Après des heures de négociations sur une poignée de mots, le 26e sommet des Nations unies sur le climat, que les Nations unies elles-mêmes ont appelé le sommet de la dernière chance, s’est terminé par un accord sur la déclaration finale. Mais ces deux dernières semaines ont-elles marqué un tournant dans la façon dont nous gérons la crise climatique mondiale ? Non. Si la COP26 a montré quelque chose, c’est que les conférences des Nations unies sur le changement climatique ne parviennent pas à produire un modèle de gouvernance mondiale capable d’apprivoiser les rapports de force, et encore moins de créer un sentiment de destin partagé entre les nations.

Tout cela était tellement prévisible que quelques heures avant la fin, Greta Thunberg a tweeté: « Alors que la COP26 touche à sa fin, arrive le tsunami de greenwashing et de la manipulation médiatique pour qualifier le résultat de ‘bon’, ‘progrès’, ‘espoir’ ou ‘un pas dans la bonne direction’. » Que vous soyez un fan de Greta ou non : ici, elle a raison.

Après 26 itérations, la vérité sur ces COP est assez claire : les résultats sont largement déterminés avant même qu’ils ne commencent. Oui, il y a une succession sans fin de concerts, de marches, de séminaires, de séances de négociation, de discours, d’ultimatums, de déclarations, de séances de photos ; et oui, tout le monde travaille dur pour créer un sentiment de drame (surtout les médias). Mais l’histoire suggère que les parties vont rarement au-delà de ce qu’elles avaient l’intention de faire avant leur arrivée. Et, tout compte fait, le numéro 26 à Glasgow n’en est même pas arrivé là ; un certain nombre d’entre eux se frotteront les mains parce que c’est devenu une aubaine (pour eux, du moins).

Nous devrions cesser de fonder nos espoirs sur ce genre de réunions. Cela ne veut pas dire qu’elles ne sont pas utiles. Elles reflètent l’impact que la société civile a réussi à avoir sur les nations impliquées dans les négociations depuis le dernier sommet. Et elles nous donnent également un bon aperçu du pouvoir de la société civile par rapport au pouvoir de l’industrie des combustibles fossiles et de ses amis de la communauté financière.

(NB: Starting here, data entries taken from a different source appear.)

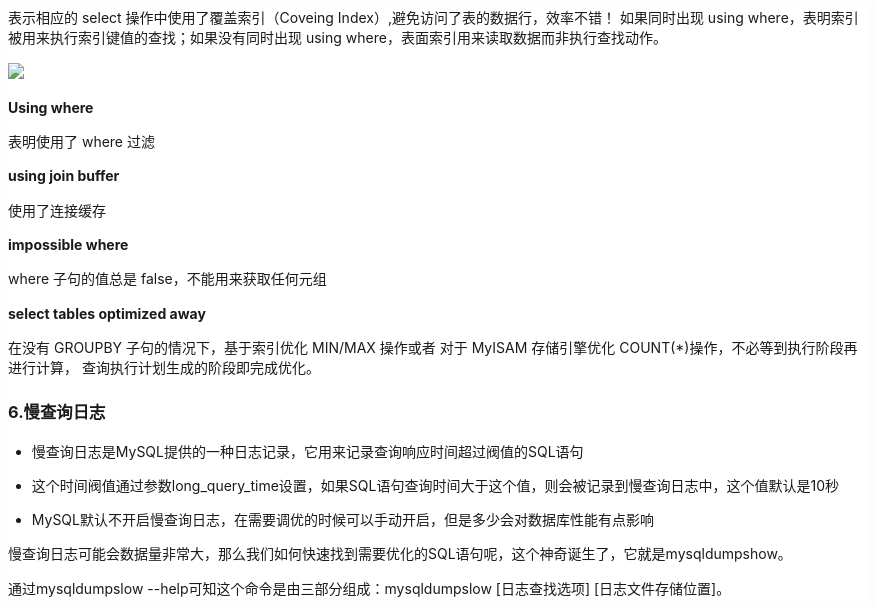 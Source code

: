 表示相应的 select 操作中使用了覆盖索引（Coveing Index）,避免访问了表的数据行，效率不错！
如果同时出现 using where，表明索引被用来执行索引键值的查找；如果没有同时出现 using where，表面索引用来读取数据而非执行查找动作。

![](https://img-blog.csdnimg.cn/20210129215712637.png)

 **Using where**

表明使用了 where 过滤

 **using join buffer**

使用了连接缓存

 **impossible where**

where 子句的值总是 false，不能用来获取任何元组

**select tables optimized away**

在没有 GROUPBY 子句的情况下，基于索引优化 MIN/MAX 操作或者
对于 MyISAM 存储引擎优化 COUNT(\*)操作，不必等到执行阶段再进行计算，
查询执行计划生成的阶段即完成优化。



### 6.慢查询日志

- 慢查询日志是MySQL提供的一种日志记录，它用来记录查询响应时间超过阀值的SQL语句

- 这个时间阀值通过参数long_query_time设置，如果SQL语句查询时间大于这个值，则会被记录到慢查询日志中，这个值默认是10秒

- MySQL默认不开启慢查询日志，在需要调优的时候可以手动开启，但是多少会对数据库性能有点影响

慢查询日志可能会数据量非常大，那么我们如何快速找到需要优化的SQL语句呢，这个神奇诞生了，它就是mysqldumpshow。

通过mysqldumpslow --help可知这个命令是由三部分组成：mysqldumpslow [日志查找选项] [日志文件存储位置]。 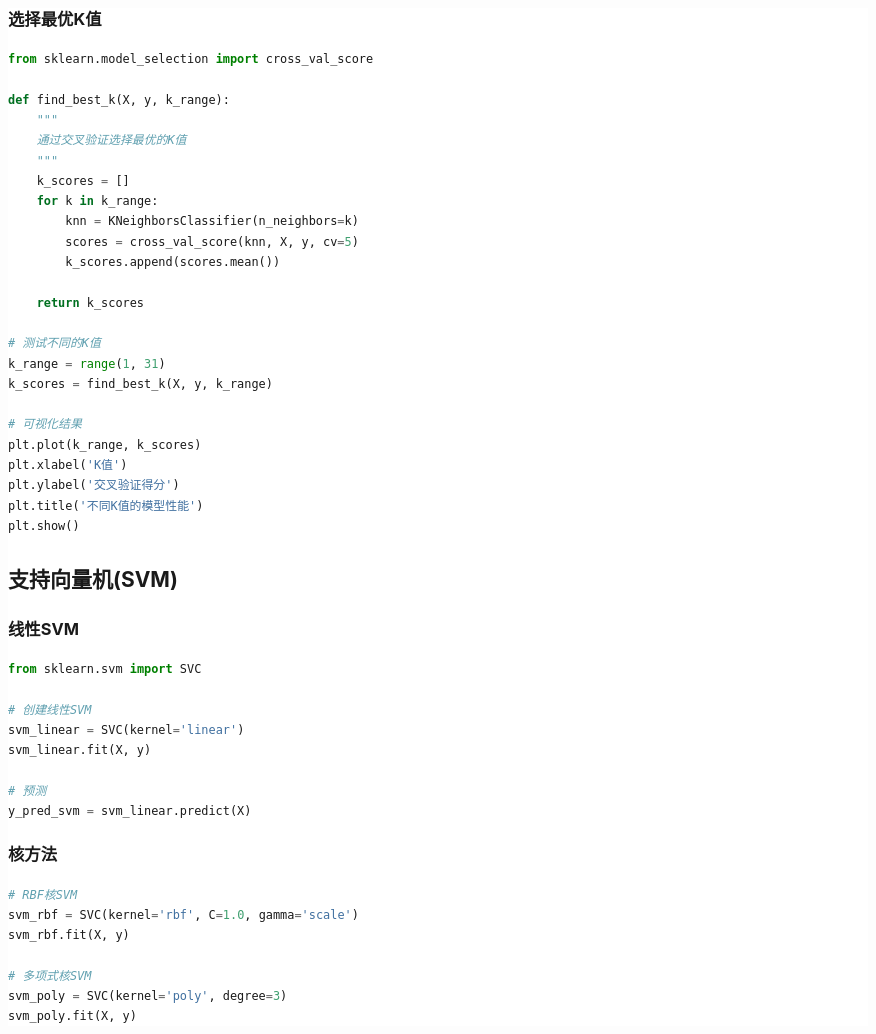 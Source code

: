### 选择最优K值
```python
from sklearn.model_selection import cross_val_score

def find_best_k(X, y, k_range):
    """
    通过交叉验证选择最优的K值
    """
    k_scores = []
    for k in k_range:
        knn = KNeighborsClassifier(n_neighbors=k)
        scores = cross_val_score(knn, X, y, cv=5)
        k_scores.append(scores.mean())
    
    return k_scores

# 测试不同的K值
k_range = range(1, 31)
k_scores = find_best_k(X, y, k_range)

# 可视化结果
plt.plot(k_range, k_scores)
plt.xlabel('K值')
plt.ylabel('交叉验证得分')
plt.title('不同K值的模型性能')
plt.show()
```

## 支持向量机(SVM)

### 线性SVM
```python
from sklearn.svm import SVC

# 创建线性SVM
svm_linear = SVC(kernel='linear')
svm_linear.fit(X, y)

# 预测
y_pred_svm = svm_linear.predict(X)
```

### 核方法
```python
# RBF核SVM
svm_rbf = SVC(kernel='rbf', C=1.0, gamma='scale')
svm_rbf.fit(X, y)

# 多项式核SVM
svm_poly = SVC(kernel='poly', degree=3)
svm_poly.fit(X, y)
```
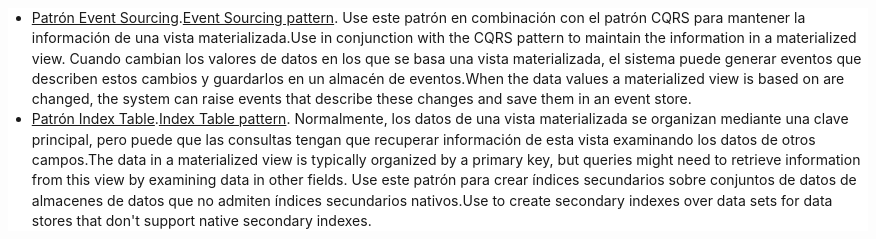 - <span data-ttu-id="df87c-179">[Patrón Event Sourcing](event-sourcing.md).</span><span class="sxs-lookup"><span data-stu-id="df87c-179">[Event Sourcing pattern](event-sourcing.md).</span></span> <span data-ttu-id="df87c-180">Use este patrón en combinación con el patrón CQRS para mantener la información de una vista materializada.</span><span class="sxs-lookup"><span data-stu-id="df87c-180">Use in conjunction with the CQRS pattern to maintain the information in a materialized view.</span></span> <span data-ttu-id="df87c-181">Cuando cambian los valores de datos en los que se basa una vista materializada, el sistema puede generar eventos que describen estos cambios y guardarlos en un almacén de eventos.</span><span class="sxs-lookup"><span data-stu-id="df87c-181">When the data values a materialized view is based on are changed, the system can raise events that describe these changes and save them in an event store.</span></span>
- <span data-ttu-id="df87c-182">[Patrón Index Table](index-table.md).</span><span class="sxs-lookup"><span data-stu-id="df87c-182">[Index Table pattern](index-table.md).</span></span> <span data-ttu-id="df87c-183">Normalmente, los datos de una vista materializada se organizan mediante una clave principal, pero puede que las consultas tengan que recuperar información de esta vista examinando los datos de otros campos.</span><span class="sxs-lookup"><span data-stu-id="df87c-183">The data in a materialized view is typically organized by a primary key, but queries might need to retrieve information from this view by examining data in other fields.</span></span> <span data-ttu-id="df87c-184">Use este patrón para crear índices secundarios sobre conjuntos de datos de almacenes de datos que no admiten índices secundarios nativos.</span><span class="sxs-lookup"><span data-stu-id="df87c-184">Use to create secondary indexes over data sets for data stores that don't support native secondary indexes.</span></span>

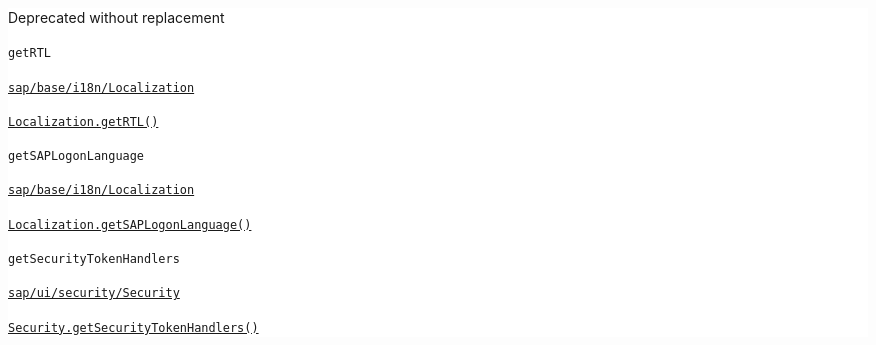 Deprecated without replacement

</td>
</tr>
<tr>
<td valign="top">

`getRTL`

</td>
<td valign="top">

[`sap/base/i18n/Localization`](https://ui5.sap.com/#/api/module:sap/base/i18n/Localization) 

</td>
<td valign="top">

[`Localization.getRTL()`](https://ui5.sap.com/#/api/module:sap/base/i18n/Localization%23methods/sap/base/i18n/Localization.getRTL) 

</td>
</tr>
<tr>
<td valign="top">

`getSAPLogonLanguage`

</td>
<td valign="top">

[`sap/base/i18n/Localization`](https://ui5.sap.com/#/api/module:sap/base/i18n/Localization) 

</td>
<td valign="top">

[`Localization.getSAPLogonLanguage()`](https://ui5.sap.com/#/api/module:sap/base/i18n/Localization%23methods/sap/base/i18n/Localization.getSAPLogonLanguage) 

</td>
</tr>
<tr>
<td valign="top">

`getSecurityTokenHandlers`

</td>
<td valign="top">

[`sap/ui/security/Security`](https://ui5.sap.com/#/api/module:sap/ui/security/Security) 

</td>
<td valign="top">

[`Security.getSecurityTokenHandlers()`](https://ui5.sap.com/#/api/module:sap/ui/security/Security%23methods/sap/ui/security/Security.getSecurityTokenHandlers) 

</td>
</tr>
<tr>
<td valign="top">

10 pages de déclarations d’intention non contraignantes

La COP26 aurait dû être une histoire d’actions concrètes. Le sommet aurait dû préciser exactement comment les pays entendent faire ce qu’ils ont choisi de faire pour limiter le réchauffement à 1,5 degré, si possible, et à 2 degrés, au pire. Il semble que l’accord final sera connu sous le nom de Pacte climatique de Glasgow. Il compte 10 pages au total. Épargnez-vous la peine de les lire. Le préambule dit tout : « Le Pacte de Glasgow pour le climat appelle les parties à accélérer le développement, le déploiement et la diffusion des technologies et l’adoption de politiques pour passer à des systèmes énergétiques à faibles émissions, notamment en intensifiant rapidement l’introduction de mesures de production d’énergie propre et d’efficacité énergétique, y compris en accélérant les efforts pour éliminer progressivement l’énergie au charbon non exploitée et les subventions inefficaces aux combustibles fossiles, en reconnaissant la nécessité de soutenir une transition équitable. »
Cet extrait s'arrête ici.